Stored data
=== Begin Enclosure ===

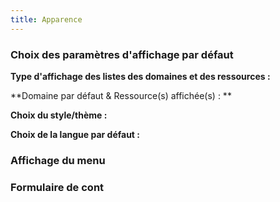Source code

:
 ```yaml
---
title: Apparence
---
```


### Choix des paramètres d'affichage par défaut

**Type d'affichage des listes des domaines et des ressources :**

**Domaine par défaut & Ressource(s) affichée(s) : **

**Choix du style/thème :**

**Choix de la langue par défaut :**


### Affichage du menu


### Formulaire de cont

=== End Enclosure ===

== PROMPT ==
Say how many lines of these records hold the string "défaut", giving the number and no other words.

== SOLUTION TO THIS TASK ==
3